Dans le rôle de passeurs qui est le leur, les nombreux auteurs qui collaborent à cette entreprise méritent d’être qualifiés dans leur complexité heuristique. Ce sont des sortes de croyants rationalistes, des amateurs d’obscurité non obscurantistes. Philippe Marlin et sa bande se montrent en effet fidèles à la fascination qu’ils ont perçue depuis parfois longtemps pour les grands producteurs d’imaginaire littéraire et ils interrogent en même temps les personnages et les mythes qu’ils ont produits bien au-delà d’une description, avec d’une part un approfondissement et d’autre part une recherche de sens caché, d’une volonté de guérison d’un symptôme de manque à croire.
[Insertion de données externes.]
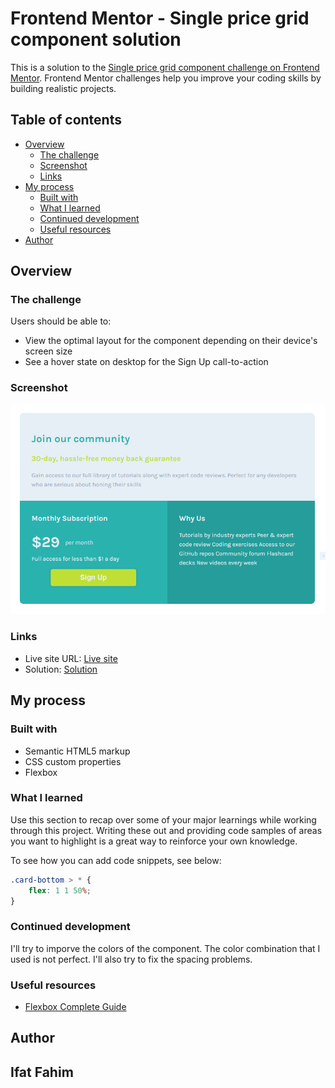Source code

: # Frontend Mentor - Single price grid component solution

This is a solution to the [Single price grid component challenge on Frontend Mentor](https://www.frontendmentor.io/challenges/single-price-grid-component-5ce41129d0ff452fec5abbbc). Frontend Mentor challenges help you improve your coding skills by building realistic projects.

## Table of contents

-   [Overview](#overview)
    -   [The challenge](#the-challenge)
    -   [Screenshot](#screenshot)
    -   [Links](#links)
-   [My process](#my-process)
    -   [Built with](#built-with)
    -   [What I learned](#what-i-learned)
    -   [Continued development](#continued-development)
    -   [Useful resources](#useful-resources)
-   [Author](#author)

## Overview

### The challenge

Users should be able to:

-   View the optimal layout for the component depending on their device's screen size
-   See a hover state on desktop for the Sign Up call-to-action

### Screenshot

![screenshot](images\screenshot.PNG)

### Links

-   Live site URL: [Live site](https://ifat-fahim.github.io/single-price-grid-component/)
-   Solution: [Solution](https://github.com/Ifat-Fahim/single-price-grid-component)

## My process

### Built with

-   Semantic HTML5 markup
-   CSS custom properties
-   Flexbox

### What I learned

Use this section to recap over some of your major learnings while working through this project. Writing these out and providing code samples of areas you want to highlight is a great way to reinforce your own knowledge.

To see how you can add code snippets, see below:

```css
.card-bottom > * {
    flex: 1 1 50%;
}
```

### Continued development

I'll try to imporve the colors of the component. The color combination that I used is not perfect. I'll also try to fix the spacing problems.

### Useful resources

-   [Flexbox Complete Guide](https://css-tricks.com/snippets/css/a-guide-to-flexbox/)

## Author

## Ifat Fahim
La grande majorité de ces cherchants/chercheurs se recommandent du Fortisme, notion qui vient de l’œuvre de Charles Fort (1874-1932) écrivain américain « qui partit à la recherche de tous les faits anomatiques que la sciences de son époque rejetait ou ignorait », nous explique Philippe Marlin, lequel conduit de temps en temps lui-même des expéditions scientifiques pour avoir le cœur net ou non de faits inexpliqués.

 

Un quatrième volume est annoncé, dont le numéro secret, ésotérique, nous est encore inconnu, réalisé à partir du salon qui s’est tenu en septembre dernier, et qui était consacré pour l’essentiel à Edgar Poe (1809-1849), celui-là même dont s’inspira fortement, à ses propres dires, Lovercraft en sa première période. Ce quatrième tome promet d’être passionnant, dans la mesure où il envisage Poe sous de nombreuses facettes, dans son rapport à ses illustrateurs, à l’ésotérisme, à la psychanalyse, à ses traducteurs, etc. On trouvera également des nouvelles de tout ce qui se situe entre croyances parallèles et imaginaire littéraire à travers des interventions de praticiens.

 

Histoire de faire riche, nous est retombé sous la main le numéro 18, automne 1978, Gallimard, de La Nouvelle revue de psychanalyse consacré à la croyance où le premier texte, signé Jean-Bertrand Pontalis tente, non sans talent, de spécifier le monde de la croyance de celui de la pensée. Ne voilà t-il, pas ici un thème pour une journée d’études : existe-t-il  une autonomie de la croyance par rapport à la pensée ?

 

Quoi qu’il en soit de son rapport au freudisme, la configuration que nous détaillent les documents accompagnant les journées d’étude nous montre l’ancrage local de cet Œil du Sphinx. L’association bénéficie en effet de l’appui de plusieurs entités  administratives et culturelles du Nord et de l’Est du pays, ce dont on ne peut que se féliciter à un moment où le efforts de diffusion de la pensée sous toutes ses formes souffre d’un désintérêt croissant des politiques publiques.

 

On nous permettra, en conclusion, une petite pique à l’ami Marlin : peut-on encore parler à propos d’Edgar Poe d’une littérature maudite ? Sauf à choisir l’acception québécoise du terme, à savoir une littérature « mauditement bonne », entendez excellente. Peut-être faudrait-il demander au Sphinx s’il a une idée sur la question…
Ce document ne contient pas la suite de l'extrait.